— About this task —
Extract the opening line of the entries and every line after it, stopping at and including the line that contains "And so $f_n\to f$, where". Do not include pictures.

— Data records —
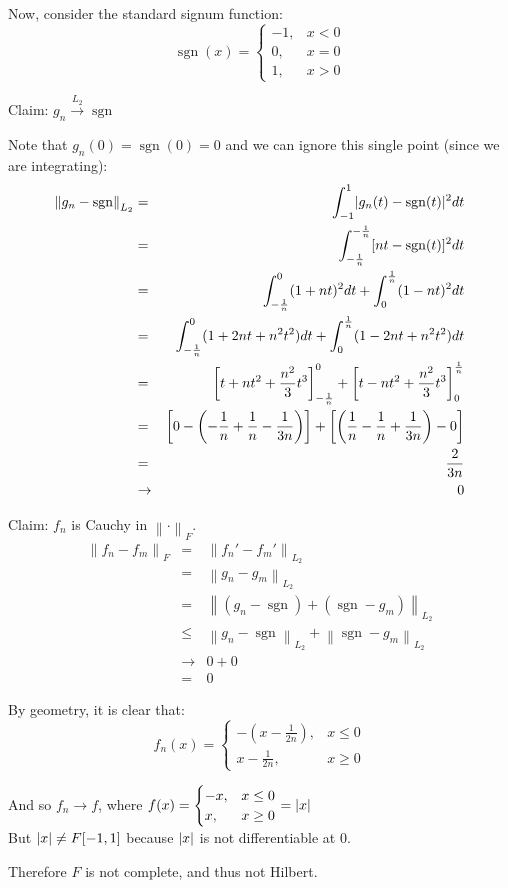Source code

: \documentclass[letterpaper,12pt,fleqn]{article}
\newcommand{\inlt}{\overset{L_2}{\longrightarrow}}
\newcommand{\norm}[1]{\left\|#1\right\|}
\DeclareMathOperator{\sgn}{sgn}
\begin{document}
Now, consider the standard signum function:
\[\sgn(x)=\begin{cases}
-1, & x<0 \\
0, & x=0 \\
1, & x>0
\end{cases}\]

Claim: $g_n\inlt\sgn$

Note that $g_n(0)=\sgn(0)=0$ and we can ignore this single point (since we are
integrating):
\begin{eqnarray*}
  \norm{g_n-\sgn}_{L_2} &=& \int_{-1}^1\abs{g_n(t)-\sgn(t)}^2dt \\
  &=& \int_{-\frac{1}{n}}^{-\frac{1}{n}}[nt-\sgn(t)]^2dt \\
  &=& \int_{-\frac{1}{n}}^0(1+nt)^2dt+\int_0^{\frac{1}{n}}(1-nt)^2dt \\
  &=& \int_{-\frac{1}{n}}^0(1+2nt+n^2t^2)dt+
  \int_0^{\frac{1}{n}}(1-2nt+n^2t^2)dt \\
  &=& \left[t+nt^2+\frac{n^2}{3}t^3\right]_{-\frac{1}{n}}^0+
  \left[t-nt^2+\frac{n^2}{3}t^3\right]_0^{\frac{1}{n}} \\
  &=& \left[0-\left(-\frac{1}{n}+\frac{1}{n}-\frac{1}{3n}\right)\right]+
  \left[\left(\frac{1}{n}-\frac{1}{n}+\frac{1}{3n}\right)-0\right] \\
  &=& \frac{2}{3n} \\
  &\to& 0
\end{eqnarray*}

Claim: $f_n$ is Cauchy in $\norm{\cdot}_F$.
\begin{eqnarray*}
  \norm{f_n-f_m}_F &=& \norm{f_n'-f_m'}_{L_2} \\
  &=& \norm{g_n-g_m}_{L_2} \\
  &=& \norm{(g_n-\sgn)+(\sgn-g_m)}_{L_2} \\
  &\le& \norm{g_n-\sgn}_{L_2}+\norm{\sgn-g_m}_{L_2} \\
  &\to& 0+0 \\
  &=& 0
\end{eqnarray*}

By geometry, it is clear that:
\[f_n(x)=\begin{cases}
-\left(x-\frac{1}{2n}\right), & x\le0 \\
x-\frac{1}{2n}, & x\ge0
\end{cases}\]

And so $f_n\to f$, where
$f(x)=\begin{cases} -x, & x\le0 \\ x, & x\ge0\end{cases}=\lvert x\rvert$ \\
But $\lvert x\rvert\ne F[-1,1]$ because $\lvert x\rvert$ is not differentiable at $0$.

Therefore $F$ is not complete, and thus not Hilbert.
\end{document}
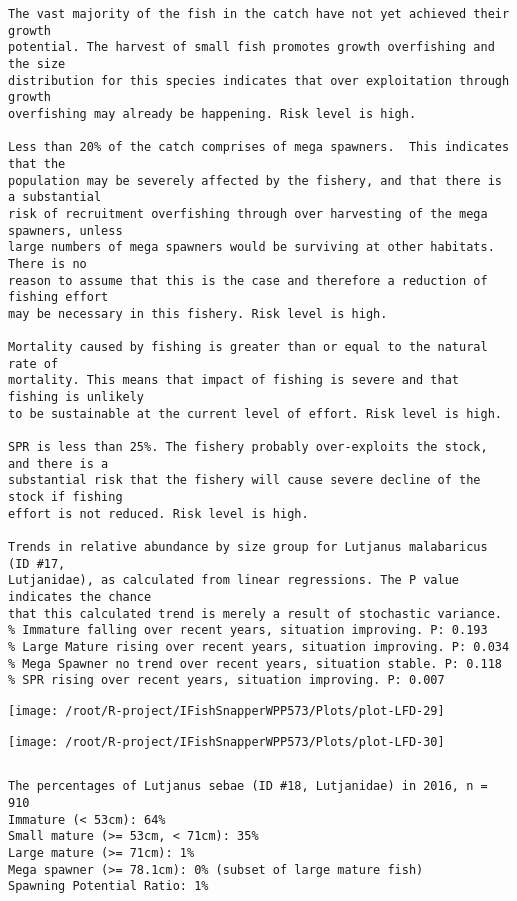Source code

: \documentclass{report}\usepackage[]{graphicx}\usepackage[]{color}
\makeatletter
\def\maxwidth{ %
  \ifdim\Gin@nat@width>\linewidth
    \linewidth
  \else
    \Gin@nat@width
  \fi
}
\newenvironment{kframe}{%
 \def\at@end@of@kframe{}%
 \ifinner\ifhmode%
  \def\at@end@of@kframe{\end{minipage}}%
  \begin{minipage}{\columnwidth}%
 \fi\fi%
 \def\FrameCommand##1{\hskip\@totalleftmargin \hskip-\fboxsep
 \colorbox{shadecolor}{##1}\hskip-\fboxsep
     \hskip-\linewidth \hskip-\@totalleftmargin \hskip\columnwidth}%
 \MakeFramed {\advance\hsize-\width
   \@totalleftmargin\z@ \linewidth\hsize
   \@setminipage}}%
 {\par\unskip\endMakeFramed%
 \at@end@of@kframe}
\newenvironment{knitrout}{}{} %
\makeatother
\begin{document}
\begin{knitrout}
\begin{kframe}
\begin{verbatim}
The vast majority of the fish in the catch have not yet achieved their growth
potential. The harvest of small fish promotes growth overfishing and the size
distribution for this species indicates that over exploitation through growth
overfishing may already be happening. Risk level is high.

Less than 20% of the catch comprises of mega spawners.  This indicates that the
population may be severely affected by the fishery, and that there is a substantial
risk of recruitment overfishing through over harvesting of the mega spawners, unless
large numbers of mega spawners would be surviving at other habitats. There is no
reason to assume that this is the case and therefore a reduction of fishing effort
may be necessary in this fishery. Risk level is high.
 
Mortality caused by fishing is greater than or equal to the natural rate of
mortality. This means that impact of fishing is severe and that fishing is unlikely
to be sustainable at the current level of effort. Risk level is high.
 
SPR is less than 25%. The fishery probably over-exploits the stock, and there is a
substantial risk that the fishery will cause severe decline of the stock if fishing
effort is not reduced. Risk level is high.
 
Trends in relative abundance by size group for Lutjanus malabaricus (ID #17,
Lutjanidae), as calculated from linear regressions. The P value indicates the chance
that this calculated trend is merely a result of stochastic variance.
% Immature falling over recent years, situation improving. P: 0.193
% Large Mature rising over recent years, situation improving. P: 0.034
% Mega Spawner no trend over recent years, situation stable. P: 0.118
% SPR rising over recent years, situation improving. P: 0.007
\end{verbatim}
\end{kframe}
\texttt{[image: /root/R-project/IFishSnapperWPP573/Plots/plot-LFD-29]} 

\texttt{[image: /root/R-project/IFishSnapperWPP573/Plots/plot-LFD-30]} 
\begin{kframe}\begin{verbatim}
\end{verbatim}
\end{kframe}
\clearpage
\newpage
\begin{kframe}\begin{verbatim}The percentages of Lutjanus sebae (ID #18, Lutjanidae) in 2016, n = 910
Immature (< 53cm): 64%
Small mature (>= 53cm, < 71cm): 35%
Large mature (>= 71cm): 1%
Mega spawner (>= 78.1cm): 0% (subset of large mature fish)
Spawning Potential Ratio: 1%
 

\end{verbatim}
\end{kframe}
\end{knitrout}
\end{document}
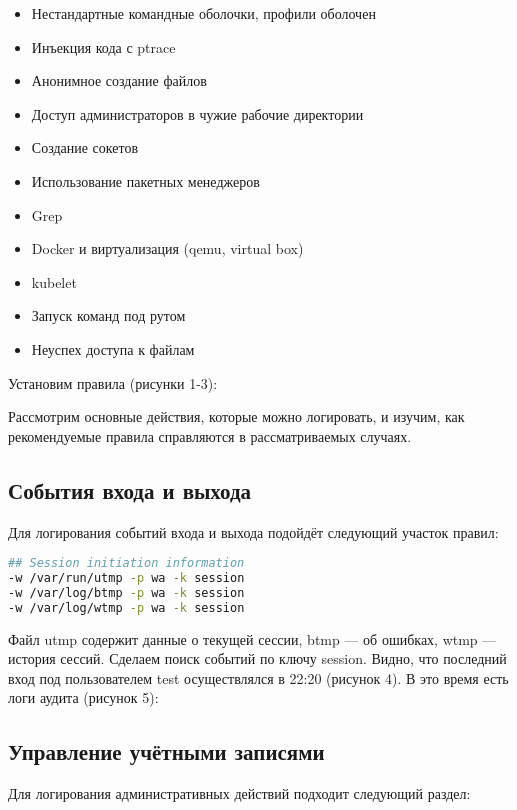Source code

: \begin{itemize}
    \item Нестандартные командные оболочки, профили оболочен 
    \item Инъекция кода с ptrace
    \item Анонимное создание файлов
    \item Доступ администраторов в чужие рабочие директории 
    \item Создание сокетов
    \item Использование пакетных менеджеров
    \item Grep
    \item Docker и виртуализация (qemu, virtual box)
    \item kubelet
    \item Запуск команд под рутом
    \item Неуспех доступа к файлам
\end{itemize}

Установим правила (рисунки 1-3):
\FloatBarrier

\FloatBarrier

\FloatBarrier

Рассмотрим основные действия, которые можно логировать, и изучим, как рекомендуемые правила справляются в рассматриваемых случаях.

\subsection{События входа и выхода}
Для логирования событий входа и выхода подойдёт следующий участок правил:

\begin{lstlisting}[language=bash, numbers=none, caption={События входа и выхода}]
## Session initiation information
-w /var/run/utmp -p wa -k session
-w /var/log/btmp -p wa -k session
-w /var/log/wtmp -p wa -k session
\end{lstlisting}

Файл utmp содержит данные о текущей сессии, btmp — об ошибках, wtmp — история сессий. Сделаем поиск событий по ключу session. Видно, что последний вход под пользователем test осуществлялся в 22:20 (рисунок 4). В это время есть логи аудита (рисунок 5):

\FloatBarrier

\FloatBarrier


\subsection{Управление учётными записями}
Для логирования административных действий подходит следующий раздел:


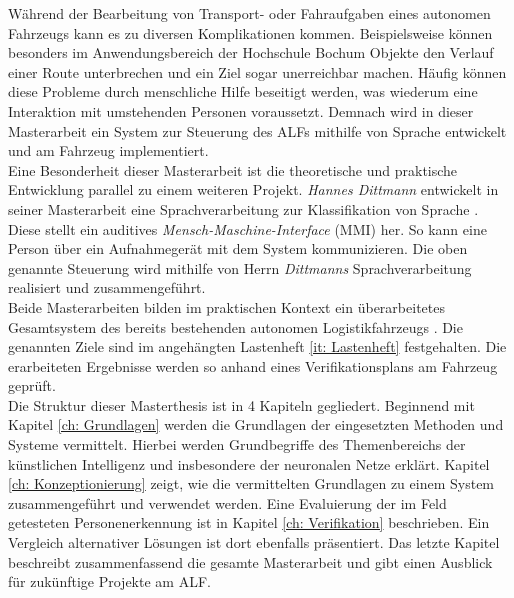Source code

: 		Während der Bearbeitung von Transport- oder Fahraufgaben eines autonomen Fahrzeugs kann es zu diversen Komplikationen kommen. Beispielsweise können besonders im Anwendungsbereich der Hochschule Bochum Objekte den Verlauf einer Route unterbrechen und ein Ziel sogar unerreichbar machen. Häufig können diese Probleme durch menschliche Hilfe beseitigt werden, was wiederum eine Interaktion mit umstehenden Personen voraussetzt. Demnach wird in dieser Masterarbeit ein System zur Steuerung des ALFs mithilfe von Sprache entwickelt und am Fahrzeug implementiert.\\
		
		Eine Besonderheit dieser Masterarbeit ist die theoretische und praktische Entwicklung parallel zu einem weiteren Projekt. \textit{Hannes Dittmann} entwickelt in seiner Masterarbeit eine Sprachverarbeitung zur Klassifikation von Sprache \cite{Dittmann}. Diese stellt ein auditives \textit{Mensch-Maschine-Interface} (MMI) her. So kann eine Person über ein Aufnahmegerät mit dem System kommunizieren. Die oben genannte Steuerung wird mithilfe von Herrn \textit{Dittmanns} Sprachverarbeitung realisiert und zusammengeführt.\\
		
		Beide Masterarbeiten bilden im praktischen Kontext ein überarbeitetes Gesamtsystem des bereits bestehenden autonomen Logistikfahrzeugs \cite{Dittmann}. Die genannten Ziele sind im angehängten Lastenheft \ref{it: Lastenheft} festgehalten. Die erarbeiteten Ergebnisse werden so anhand eines Verifikationsplans am Fahrzeug geprüft.\\
		
		Die Struktur dieser Masterthesis ist in 4 Kapiteln gegliedert. Beginnend mit Kapitel \ref{ch: Grundlagen} werden die Grundlagen der eingesetzten Methoden und Systeme vermittelt. Hierbei werden Grundbegriffe des Themenbereichs der künstlichen Intelligenz und insbesondere der neuronalen Netze erklärt. Kapitel \ref{ch: Konzeptionierung} zeigt, wie die vermittelten Grundlagen zu einem System zusammengeführt und verwendet werden. Eine Evaluierung der im Feld getesteten Personenerkennung ist in Kapitel \ref{ch: Verifikation} beschrieben. Ein Vergleich alternativer Lösungen ist dort ebenfalls präsentiert. Das letzte Kapitel beschreibt zusammenfassend die gesamte Masterarbeit und gibt einen Ausblick für zukünftige Projekte am ALF. \\
		
		
		
		
		
		
	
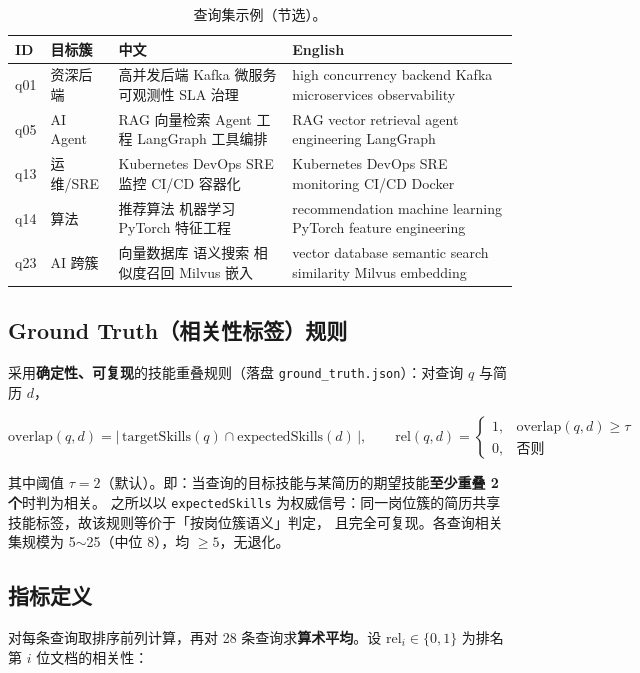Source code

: \documentclass[11pt,a4paper,fontset=windows]{ctexart}
\begin{document}
\begin{table}[H]
\centering
\caption{查询集示例（节选）。}
\label{tab:queries}
\small
\begin{tabular}{llp{4.6cm}p{4.6cm}}
\toprule
ID & 目标簇 & 中文 & English \\
\midrule
q01 & 资深后端 & 高并发后端 Kafka 微服务 可观测性 SLA 治理 & high concurrency backend Kafka microservices observability \\
q05 & AI Agent & RAG 向量检索 Agent 工程 LangGraph 工具编排 & RAG vector retrieval agent engineering LangGraph \\
q13 & 运维/SRE & Kubernetes DevOps SRE 监控 CI/CD 容器化 & Kubernetes DevOps SRE monitoring CI/CD Docker \\
q14 & 算法 & 推荐算法 机器学习 PyTorch 特征工程 & recommendation machine learning PyTorch feature engineering \\
q23 & AI 跨簇 & 向量数据库 语义搜索 相似度召回 Milvus 嵌入 & vector database semantic search similarity Milvus embedding \\
\bottomrule
\end{tabular}
\end{table}

\subsection{Ground Truth（相关性标签）规则}
\label{sec:gt}
采用\textbf{确定性、可复现}的技能重叠规则（落盘 \texttt{ground\_truth.json}）：对查询 $q$ 与简历 $d$，

\[
\mathrm{overlap}(q,d) = \bigl|\, \mathrm{targetSkills}(q) \cap \mathrm{expectedSkills}(d) \,\bigr|,
\qquad
\mathrm{rel}(q,d) =
\begin{cases}
1, & \mathrm{overlap}(q,d) \ge \tau \\
0, & \text{否则}
\end{cases}
\]

其中阈值 $\tau=2$（默认）。即：当查询的目标技能与某简历的期望技能\textbf{至少重叠 2 个}时判为相关。
之所以以 \texttt{expectedSkills} 为权威信号：同一岗位簇的简历共享技能标签，故该规则等价于「按岗位簇语义」判定，
且完全可复现。各查询相关集规模为 5$\sim$25（中位 8），均 $\ge 5$，无退化。

\subsection{指标定义}
对每条查询取排序前列计算，再对 28 条查询求\textbf{算术平均}。设 $\mathrm{rel}_i\in\{0,1\}$ 为排名第 $i$ 位文档的相关性：
\end{document}
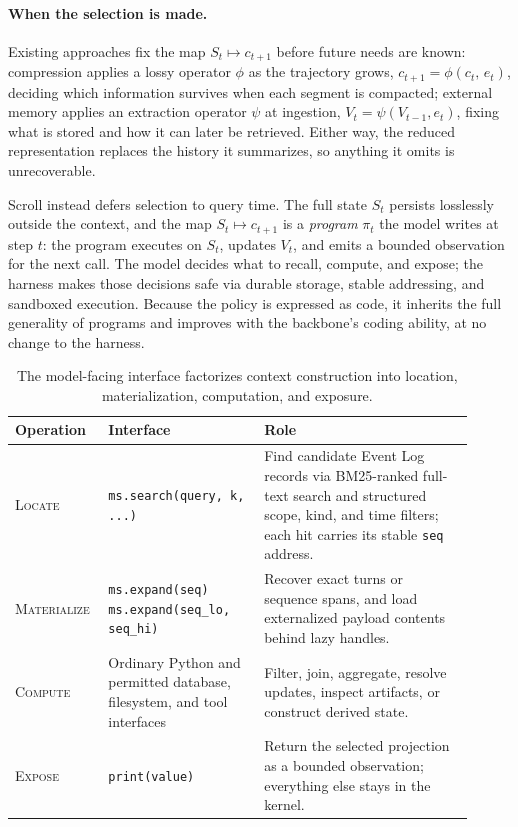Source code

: \paragraph{When the selection is made.}
Existing approaches fix the map $S_t \mapsto c_{t+1}$ before future needs are known: compression applies a lossy operator $\phi$ as the trajectory grows, $c_{t+1} = \phi(c_t,\, e_{t})$, deciding which information survives when each segment is compacted; external memory applies an extraction operator $\psi$ at ingestion, $V_{t} = \psi(V_{t-1}, e_{t})$, fixing what is stored and how it can later be retrieved. Either way, the reduced representation replaces the history it summarizes, so anything it omits is unrecoverable.

Scroll instead defers selection to query time. The full state $S_t$ persists losslessly outside the context, and the map $S_t \mapsto c_{t+1}$ is a \emph{program} $\pi_t$ the model writes at step $t$: the program executes on $S_t$, updates $V_t$, and emits a bounded observation for the next call. The model decides what to recall, compute, and expose; the harness makes those decisions safe via durable storage, stable addressing, and sandboxed execution.  Because the policy is expressed as code, it inherits the full generality of programs and improves with the backbone's coding ability, at no change to the harness.




\begin{table}[t]
\centering
\footnotesize
\begin{tabular}{@{}p{0.16\linewidth}p{0.32\linewidth}p{0.43\linewidth}@{}}
\toprule
\textbf{Operation} & \textbf{Interface} & \textbf{Role} \\
\midrule
\textsc{Locate}
&
\texttt{ms.search(query, k, ...)}
&
Find candidate Event Log records via BM25-ranked full-text search and
structured scope, kind, and time filters; each hit carries its stable
\texttt{seq} address.\\
\textsc{Materialize}
&
\texttt{ms.expand(seq)} \newline
\texttt{ms.expand(seq\_lo, seq\_hi)}
&
Recover exact turns or sequence spans, and load externalized payload
contents behind lazy handles. \\
\textsc{Compute}
&
Ordinary Python and permitted database, filesystem, and tool interfaces
&
Filter, join, aggregate, resolve updates, inspect artifacts, or construct
derived state. \\
\textsc{Expose}
&
\texttt{print(value)}
&
Return the selected projection as a bounded observation; everything else
stays in the kernel. \\
\bottomrule
\end{tabular}
\caption{The model-facing interface factorizes context construction into
location, materialization, computation, and exposure.}
\label{tab:memory-surface}
\end{table}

— Solution to the exercise —
Source code

: \documentclass[letterpaper,12pt,fleqn]{article}
\newcommand{\inlt}{\overset{L_2}{\longrightarrow}}
\newcommand{\norm}[1]{\left\|#1\right\|}
\DeclareMathOperator{\sgn}{sgn}
\begin{document}
Now, consider the standard signum function:
\[\sgn(x)=\begin{cases}
-1, & x<0 \\
0, & x=0 \\
1, & x>0
\end{cases}\]

Claim: $g_n\inlt\sgn$

Note that $g_n(0)=\sgn(0)=0$ and we can ignore this single point (since we are
integrating):
\begin{eqnarray*}
  \norm{g_n-\sgn}_{L_2} &=& \int_{-1}^1\abs{g_n(t)-\sgn(t)}^2dt \\
  &=& \int_{-\frac{1}{n}}^{-\frac{1}{n}}[nt-\sgn(t)]^2dt \\
  &=& \int_{-\frac{1}{n}}^0(1+nt)^2dt+\int_0^{\frac{1}{n}}(1-nt)^2dt \\
  &=& \int_{-\frac{1}{n}}^0(1+2nt+n^2t^2)dt+
  \int_0^{\frac{1}{n}}(1-2nt+n^2t^2)dt \\
  &=& \left[t+nt^2+\frac{n^2}{3}t^3\right]_{-\frac{1}{n}}^0+
  \left[t-nt^2+\frac{n^2}{3}t^3\right]_0^{\frac{1}{n}} \\
  &=& \left[0-\left(-\frac{1}{n}+\frac{1}{n}-\frac{1}{3n}\right)\right]+
  \left[\left(\frac{1}{n}-\frac{1}{n}+\frac{1}{3n}\right)-0\right] \\
  &=& \frac{2}{3n} \\
  &\to& 0
\end{eqnarray*}

Claim: $f_n$ is Cauchy in $\norm{\cdot}_F$.
\begin{eqnarray*}
  \norm{f_n-f_m}_F &=& \norm{f_n'-f_m'}_{L_2} \\
  &=& \norm{g_n-g_m}_{L_2} \\
  &=& \norm{(g_n-\sgn)+(\sgn-g_m)}_{L_2} \\
  &\le& \norm{g_n-\sgn}_{L_2}+\norm{\sgn-g_m}_{L_2} \\
  &\to& 0+0 \\
  &=& 0
\end{eqnarray*}

By geometry, it is clear that:
\[f_n(x)=\begin{cases}
-\left(x-\frac{1}{2n}\right), & x\le0 \\
x-\frac{1}{2n}, & x\ge0
\end{cases}\]

And so $f_n\to f$, where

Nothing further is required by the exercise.